UNHCR clears obstacles to return of Afghan refugees
QUETTA, Pakistan, Sept 25 (UNHCR) - Among the hundreds of thousands of Afghans heading home from Pakistan this year are the first groups repatriating under a UNHCR programme that seeks solutions to specific problems in Afghanistan that had prevented their return.
By yesterday, three groups - 59 families and 318 individuals - had left Chaman refugee camps in Balochistan for the bordering Afghan town of Spin Boldak under the UN refugee agency's Facilitated Group Returns (FGR) programme.
The refugees had bought land to settle but, under the scheme, UNHCR stepped in to provide extra assistance, such as well installation, that made this move a viable solution to their problem.

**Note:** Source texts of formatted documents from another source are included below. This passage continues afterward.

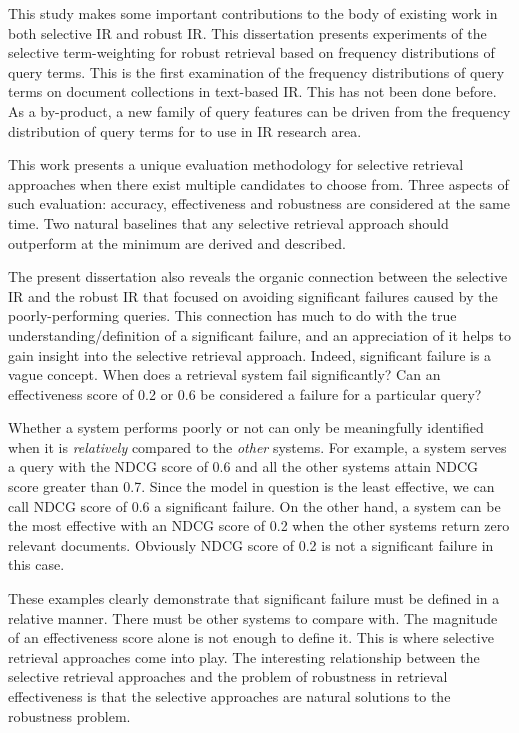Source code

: This study makes some important contributions to the body of existing work in both selective IR and robust IR. 
This dissertation presents experiments of the selective term-weighting for robust retrieval based on frequency distributions of query terms. 
This is the first examination of the frequency distributions of query terms on document collections in text-based IR. 
This has not been done before. 
As a by-product, a new family of query features can be driven from the frequency distribution of query terms for to use in IR research area.

This work presents a unique evaluation methodology for selective retrieval approaches when there exist multiple candidates to choose from.
Three aspects of such evaluation: accuracy, effectiveness and robustness are considered at the same time.
Two natural baselines that any selective retrieval approach should outperform at the minimum are derived and described.

The present dissertation also reveals the organic connection between the selective IR and the robust IR that focused on avoiding significant failures caused by the poorly-performing queries. 
This connection has much to do with the true understanding/definition of a significant failure, and an appreciation of it helps to gain insight into the selective retrieval approach.
Indeed, significant failure is a vague concept. 
When does a retrieval system fail significantly?
Can an effectiveness score of 0.2 or 0.6 be considered a failure for a particular query?

Whether a system performs poorly or not can only be meaningfully identified when it is \emph{relatively} compared to the \emph{other} systems.
For example, a system serves a query with the NDCG score of 0.6 and all the other systems attain NDCG score greater than 0.7. 
Since the model in question is the least effective, we can call NDCG score of 0.6 a significant failure.
On the other hand, a system can be the most effective with an NDCG score of 0.2 when the other systems return zero relevant documents.
Obviously NDCG score of 0.2 is not a significant failure in this case.

These examples clearly demonstrate that significant failure must be defined in a relative manner.
There must be other systems to compare with. 
The magnitude of an effectiveness score alone is not enough to define it. 
This is where selective retrieval approaches come into play.
The interesting relationship between the selective retrieval approaches and the problem of robustness in retrieval effectiveness is that the selective approaches are natural solutions to the robustness problem.


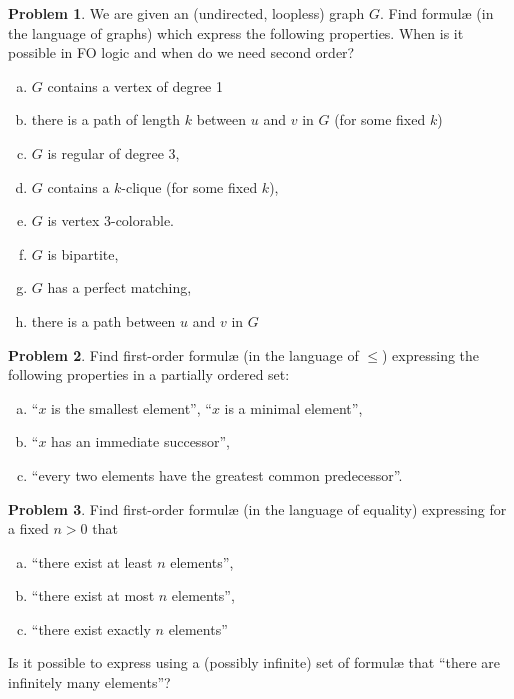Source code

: \documentclass{amsart}
\theoremstyle{definition}
\newtheorem{problem}{Problem}
\begin{document}
\smallskip
\begin{problem}
We are given an (undirected, loopless) graph $G$. Find formul{\ae} (in the language of graphs) which express the following properties. When is it possible in FO logic and when do we need second order?
\begin{enumerate}[(a)]
    \item $G$ contains a vertex of degree 1
    \item there is a path of length $k$ between $u$ and $v$ in $G$ (for some fixed $k$)
    \item $G$ is regular of degree 3,
    \item $G$ contains a $k$-clique (for some fixed $k$),
    \item $G$ is vertex 3-colorable.
    \item $G$ is bipartite,
    \item $G$ has a perfect matching,
    \item there is a path between $u$ and $v$ in $G$
\end{enumerate}
\end{problem}


\smallskip
\begin{problem} Find first-order formul{\ae} (in the language of $\le$) expressing the following properties in a partially ordered set:
\begin{enumerate}[(a)]
\item ``$x$ is the smallest element'', ``$x$ is a minimal element'',
\item ``$x$ has an immediate successor'',
\item ``every two elements have the greatest common predecessor''.
\end{enumerate}
\end{problem}

\smallskip
\begin{problem} Find first-order formul{\ae} (in the language of equality) expressing for a fixed $n>0$ that
\begin{enumerate}[(a)]
\item ``there exist at least $n$ elements'',
\item ``there exist at most $n$ elements'',
\item ``there exist exactly  $n$ elements''
\end{enumerate}
Is it possible to express using a (possibly infinite) set of formul{\ae} that  ``there are infinitely many elements''?
\end{problem}
\end{document}
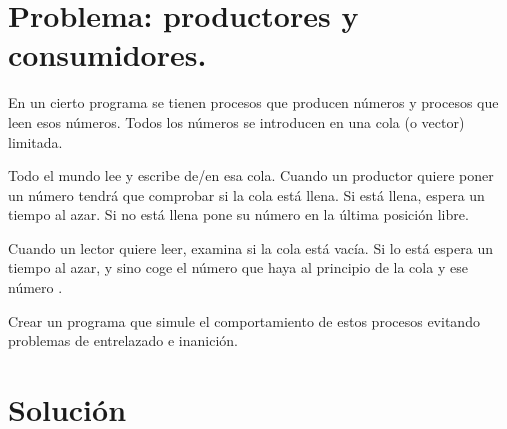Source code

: \documentclass[letterpaper,10pt,spanish]{sphinxmanual}
\begin{document}
\section{Problema: productores y consumidores.}
\label{\detokenize{textos/tema2:problema-productores-y-consumidores}}
En un cierto programa se tienen procesos que producen números y procesos que leen esos números. Todos los números se introducen en una cola (o vector) limitada.

Todo el mundo lee y escribe de/en esa cola. Cuando un productor quiere poner un número tendrá que comprobar si la cola está llena. Si está llena, espera un tiempo al azar. Si no está llena pone su número en la última posición libre.

Cuando un lector quiere leer, examina si la cola está vacía. Si lo está espera un tiempo al azar, y sino coge el número que haya al principio de la cola y ese número .

Crear un programa que simule el comportamiento de estos procesos evitando problemas de entrelazado e inanición.


\section{Solución}
\label{\detokenize{textos/tema2:solucion}}
\end{document}

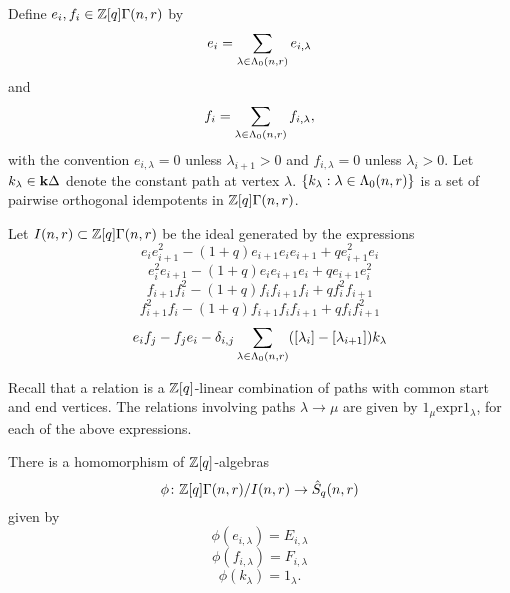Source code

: \documentclass[a4paper, 11pt]{report}
\begin{document}
Define $e_i, f_i\in\mathbb{Z}[q]\Gamma(n,r)$ by
\begin{equation*}
e_i = \sum_{\lambda\in\Lambda_0(n,r)} e_{i,\lambda}
\end{equation*}
and
\begin{equation*}
f_i = \sum_{\lambda\in\Lambda_0(n,r)} f_{i,\lambda},
\end{equation*}
with the convention $e_{i,\lambda} = 0$ unless $\lambda_{i+1}>0$ and $f_{i,\lambda} = 0$ unless $\lambda_i>0$. Let $k_\lambda\in\mathbf{k}\Delta$ denote the constant path at vertex $\lambda$. $\{k_\lambda:\lambda\in\Lambda_0(n,r)\}$ is a set of pairwise orthogonal idempotents in $\mathbb{Z}[q]\Gamma(n,r)$.

Let $I(n,r)\subset\mathbb{Z}[q]\Gamma(n,r)$ be the ideal generated by the expressions
\begin{equation*}
e_i e_{i+1}^2 -(1+q)e_{i+1}e_ie_{i+1} + qe_{i+1}^2e_i
\end{equation*}
\begin{equation*}
e_i^2e_{i+1} - (1+q) e_ie_{i+1}e_i + qe_{i+1}e_i^2
\end{equation*}
\begin{equation*}
f_{i+1}f_i^2 - (1+q)f_if_{i+1} f_i + qf_i^2f_{i+1}
\end{equation*}
\begin{equation*}
f_{i+1}^2f_i - (1+q)f_{i+1}f_if_{i+1} + qf_if_{i+1}^2
\end{equation*}
\begin{equation*}
e_if_j - f_je_i - \delta_{i,j} \sum_{\lambda\in\Lambda_0(n,r)} ([\lambda_i]-[\lambda_{i+1}])k_\lambda
\end{equation*}

Recall that a relation is a $\mathbb{Z}[q]$-linear combination of paths with common start and end vertices. The relations involving paths $\lambda\to\mu$ are given by $1_\mu \text{expr} 1_\lambda$, for each of the above expressions.

\begin{lemma}
There is a homomorphism of $\mathbb{Z}[q]$-algebras
\begin{equation*}
\phi\colon\mathbb{Z}[q]\Gamma(n,r)/{I(n,r)}\to\hat{S}_q(n,r)
\end{equation*}
given by
\begin{equation*}
\phi(e_{i,\lambda}) = E_{i,\lambda}
\end{equation*}
\begin{equation*}
\phi(f_{i,\lambda}) = F_{i,\lambda}
\end{equation*}
\begin{equation*}
\phi(k_\lambda) = 1_\lambda.
\end{equation*}
\end{lemma}
\end{document}
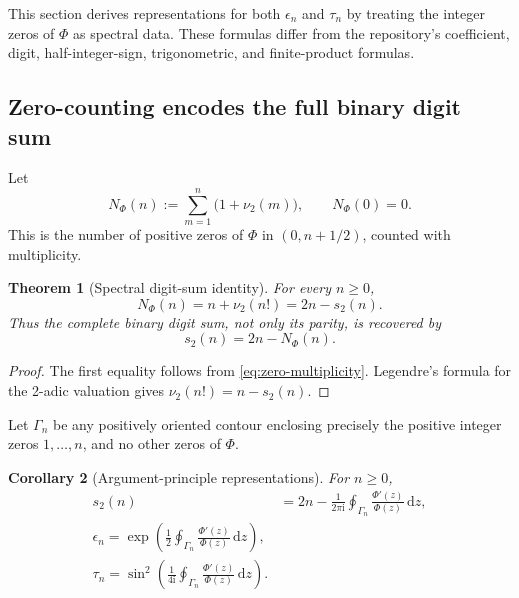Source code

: \documentclass[11pt,oneside]{article}
\newtheorem{theorem}{Theorem}[section]
\newtheorem{corollary}[theorem]{Corollary}
\theoremstyle{definition}
\newcommand{\dd}{\,\mathrm d}
\newcommand{\ii}{\mathrm i}
\newcommand{\vTwo}{\nu_2}
\begin{document}
This section derives representations for both \(\epsilon_n\) and \(\tau_n\) by treating the
integer zeros of \(\Phi\) as spectral data. These formulas differ from the repository's
coefficient, digit, half-integer-sign, trigonometric, and finite-product formulas.

\subsection{Zero-counting encodes the full binary digit sum}

Let
\begin{equation}
 N_\Phi(n):=\sum_{m=1}^{n}\bigl(1+\vTwo(m)\bigr),\qquad N_\Phi(0)=0.
 \label{eq:Nphi-def}
\end{equation}
This is the number of positive zeros of \(\Phi\) in \((0,n+1/2)\), counted with multiplicity.

\begin{theorem}[Spectral digit-sum identity]
\label{thm:spectral-digit-sum}
For every \(n\ge0\),
\begin{equation}
 N_\Phi(n)=n+\vTwo(n!)=2n-s_2(n).
 \label{eq:Nphi-digit}
\end{equation}
Thus the complete binary digit sum, not only its parity, is recovered by
\begin{equation}
 \boxed{\displaystyle s_2(n)=2n-N_\Phi(n).}
 \label{eq:digit-from-spectrum}
\end{equation}
\end{theorem}

\begin{proof}
The first equality follows from \eqref{eq:zero-multiplicity}. Legendre's formula for the
2-adic valuation gives \(\vTwo(n!)=n-s_2(n)\).
\end{proof}

Let \(\Gamma_n\) be any positively oriented contour enclosing precisely the positive integer
zeros \(1,\ldots,n\), and no other zeros of \(\Phi\).

\begin{corollary}[Argument-principle representations]
\label{cor:argument-TM}
For \(n\ge0\),
\begin{align}
 s_2(n)
 &=2n-\frac{1}{2\pi\ii}\oint_{\Gamma_n}\frac{\Phi'(z)}{\Phi(z)}\dd z,
 \label{eq:digit-contour}\\
 \boxed{\displaystyle
 \epsilon_n=\exp\left(\frac12\oint_{\Gamma_n}
 \frac{\Phi'(z)}{\Phi(z)}\dd z\right),}
 \label{eq:epsilon-contour}\\
 \boxed{\displaystyle
 \tau_n=\sin^2\left(\frac{1}{4\ii}\oint_{\Gamma_n}
 \frac{\Phi'(z)}{\Phi(z)}\dd z\right).}
 \label{eq:tau-contour}
\end{align}
\end{corollary}
\end{document}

"We are Pashtuns originally from Shibirghan, the provincial capital of Jawzjan province. After spending around two years in this camp we have decided to go back to Afghanistan," said Abdul Rauf, a refugee in Roghani camp who led a group of 22 families that left Chaman on September 16.
That group of 22 was the first of a total of 705 families who have asked to go back to Afghanistan under the FGR programme from different camps in Balochistan. A second group comprising 21 families and 87 individuals left on September 23.
"The 705 families that will gradually return in several groups have bought land in the south bordering the town of Spin Boldak as they cannot return to their places of origin in the north due to their lack of confidence in the security conditions there," said Abdul Rauf.
He said they had considered returning to Jawzjan province, but after much thought, it became evident that repatriation to their places of origin was out of the question because of the uncertain security situation. Instead they bought land and decided to settle in Spin Boldak.
"These 705 families were identified during the UNHCR Shura repatriation meetings held in camps," said Zelmira Sinclair, Head of the Repatriation Unit in UNHCR's Quetta office.
"In these meetings, UNHCR shares information with refugees, helping them make a voluntary decision to repatriate. Refugees in response share specific problems impeding their return. The problem is relayed to the UNHCR Afghanistan office for action," she explained. "Once UNHCR Afghanistan conveys that the problem can be solved, we go back to negotiate with the group about their return and facilitate the repatriation."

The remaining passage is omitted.